2020 IL 125219
Ill.2020Background
- Plaintiff Alexis Dameron sued Mercy Hospital and several physicians for femoral nerve injury after a robotic-assisted hysterectomy.
- Dameron initially identified David Preston, M.D., as a Rule 213(f)(3) controlled (testifying) expert and disclosed he would perform a comparison EMG/nerve conduction study; Dr. Preston performed the EMG on June 2, 2017 and prepared a report.
- Dameron then sought to redesignate Dr. Preston as a Rule 201(b)(3) non‑testifying consultant and refused to produce his report and EMG results; the circuit court ordered production and found Dameron in contempt.
- The appellate court reversed, concluding the consultant work‑product/privilege protected the EMG report and results absent exceptional circumstances and that redesignation was permissible because the expert’s report had not been produced.

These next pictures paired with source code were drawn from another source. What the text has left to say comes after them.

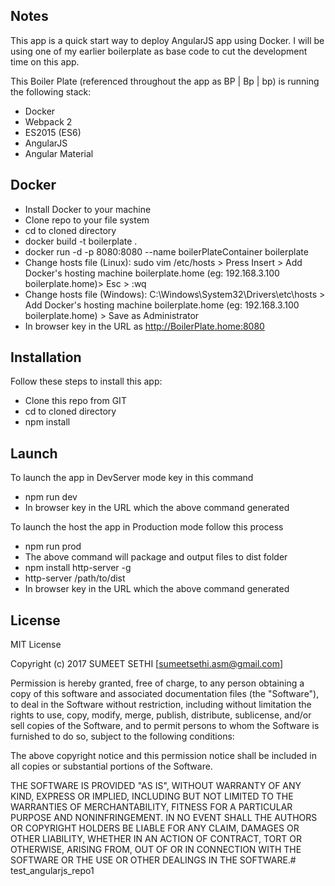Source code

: ## Notes

This app is a quick start way to deploy AngularJS app using Docker. 
I will be using one of my earlier boilerplate as base code to cut the development time on this app.

This Boiler Plate (referenced throughout the app as BP | Bp | bp) is running the following stack:
-	Docker
-   Webpack 2 
-   ES2015 (ES6)
-   AngularJS  
-   Angular Material

## Docker

-	Install Docker to your machine
-   Clone repo to your file system
-   cd to cloned directory
-   docker build -t boilerplate .
-   docker run -d -p 8080:8080 --name boilerPlateContainer boilerplate
-   Change hosts file (Linux): sudo vim /etc/hosts > Press Insert > Add Docker's hosting machine <IP Address> boilerplate.home (eg: 192.168.3.100 boilerplate.home)> Esc > :wq
-   Change hosts file (Windows): C:\Windows\System32\Drivers\etc\hosts > Add Docker's hosting machine <IP Address> boilerplate.home (eg: 192.168.3.100 boilerplate.home) > Save as Administrator
-   In browser key in the URL as http://BoilerPlate.home:8080


## Installation

Follow these steps to install this app:
-   Clone this repo from GIT
-   cd to cloned directory
-   npm install


## Launch

To launch the app in DevServer mode key in this command 
-	npm run dev
-	In browser key in the URL which the above command generated

To launch the host the app in Production mode follow this process
-   npm run prod 
-   The above command will package and output files to dist folder
-	npm install http-server -g
-	http-server /path/to/dist
-	In browser key in the URL which the above command generated


## License

MIT License

Copyright (c) 2017 SUMEET SETHI [<sumeetsethi.asm@gmail.com>]

Permission is hereby granted, free of charge, to any person obtaining a copy
of this software and associated documentation files (the "Software"), to deal
in the Software without restriction, including without limitation the rights
to use, copy, modify, merge, publish, distribute, sublicense, and/or sell
copies of the Software, and to permit persons to whom the Software is
furnished to do so, subject to the following conditions:

The above copyright notice and this permission notice shall be included in all
copies or substantial portions of the Software.

THE SOFTWARE IS PROVIDED "AS IS", WITHOUT WARRANTY OF ANY KIND, EXPRESS OR
IMPLIED, INCLUDING BUT NOT LIMITED TO THE WARRANTIES OF MERCHANTABILITY,
FITNESS FOR A PARTICULAR PURPOSE AND NONINFRINGEMENT. IN NO EVENT SHALL THE
AUTHORS OR COPYRIGHT HOLDERS BE LIABLE FOR ANY CLAIM, DAMAGES OR OTHER
LIABILITY, WHETHER IN AN ACTION OF CONTRACT, TORT OR OTHERWISE, ARISING FROM,
OUT OF OR IN CONNECTION WITH THE SOFTWARE OR THE USE OR OTHER DEALINGS IN THE
SOFTWARE.# test_angularjs_repo1
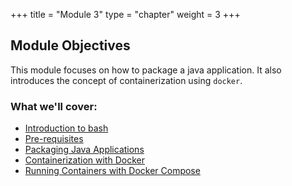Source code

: +++
title = "Module 3"
type = "chapter"
weight = 3
+++

## Module Objectives

This module focuses on how to package a java application.
It also introduces the concept of containerization using `docker`.

### What we'll cover:

* [Introduction to bash](1-introduction-to-bash.md)
* [Pre-requisites](2-pre-requisites)
* [Packaging Java Applications](3-package-java-app)
* [Containerization with Docker](4-containerization-with-docker)
* [Running Containers with Docker Compose](5-running-containers-docker-compose)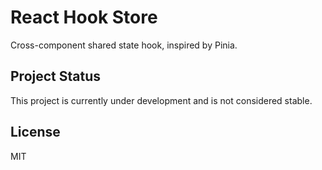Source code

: # React Hook Store

Cross-component shared state hook, inspired by Pinia.

## Project Status

This project is currently under development and is not considered stable.

## License

MIT
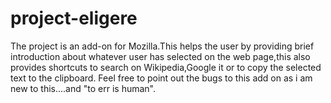 # project-eligere
The project is an add-on for Mozilla.This helps the user by providing brief introduction about whatever user has selected on the web page,this also provides shortcuts to search on Wikipedia,Google it or to copy the selected text to the clipboard.
Feel free to point out the bugs to this add on as i am new to this....and "to err is human".
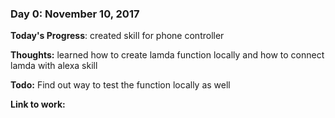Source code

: ### Day 0: November 10, 2017

**Today's Progress**: created skill for phone controller

**Thoughts:** learned how to create lamda function locally and how to connect lamda with alexa skill

**Todo:** Find out way to test the function locally as well

**Link to work:** 
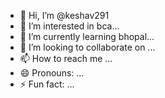 - 👋 Hi, I’m @keshav291
- 👀 I’m interested in bca...
- 🌱 I’m currently learning bhopal...
- 💞️ I’m looking to collaborate on ...
- 📫 How to reach me ...
- 😄 Pronouns: ...
- ⚡ Fun fact: ...

<!---
keshav291/keshav291 is a ✨ special ✨ repository because its `README.md` (this file) appears on your GitHub profile.
You can click the Preview link to take a look at your changes.
--->
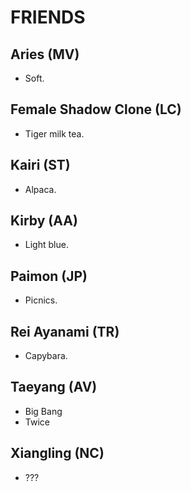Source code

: # FRIENDS

## Aries (MV)

- Soft.

## Female Shadow Clone (LC)

- Tiger milk tea.

## Kairi (ST)

- Alpaca.

## Kirby (AA)

- Light blue.

## Paimon (JP)

- Picnics.

## Rei Ayanami (TR)

- Capybara.

## Taeyang (AV)

- Big Bang
- Twice

## Xiangling (NC)

- ???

- The Illinois Supreme Court affirmed: Dr. Preston was not a treating physician; a party may redesignate a disclosed expert as a consultant before the expert’s report is produced and with reasonable pretrial notice; Rule 201(b)(3) protects both opinions and objective data of a consultant; defendants failed to show exceptional circumstances to overcome the protection.
Issues
| Issue | Plaintiff's Argument | Defendant's Argument | Held |
|---|---|---|---|
| Whether Dr. Preston was a treating physician | Preston was retained for testimony, not treatment | Preston performed an examination/EMG and thus is a treating physician whose records are discoverable | Dr. Preston was not a treating physician; he was retained for testimony |
| Whether plaintiff could redesignate a disclosed expert from Rule 213(f)(3) to Rule 201(b)(3) after disclosure of the expert’s name but before producing a report | Permissible if done in reasonable time before trial and report not produced; defendants had ample notice | Initial disclosure irrevocably binds the party to call the expert and produce reports | Redesignation permitted where the expert’s report was not produced and redesignation occurred with reasonable pretrial notice |
| Whether Rule 201(b)(3) protects the consultant’s factual test results (EMG) as well as opinions/work product | Consultant protection covers identity, opinions, and work product, including objective data, discoverable only on exceptional circumstances | Objective factual test results are not core work product and must be produced | Rule 201(b)(3) protects both opinions and underlying factual data of a consultant; disclosure requires exceptional circumstances |
| Whether defendants showed exceptional circumstances to obtain Dr. Preston’s report and EMG | No exceptional circumstances; defendants could obtain comparable testing or seek Rule 215 exam | The EMG produced unique factual data available only from plaintiff and thus defendants need the report | Defendants did not demonstrate exceptional circumstances; production not required |
Key Cases Cited
- Cochran v. Great Atlantic & Pacific Tea Co., 203 Ill. App. 3d 935 (1990) (distinguishes treating physician from testifying expert based on relationship and purpose)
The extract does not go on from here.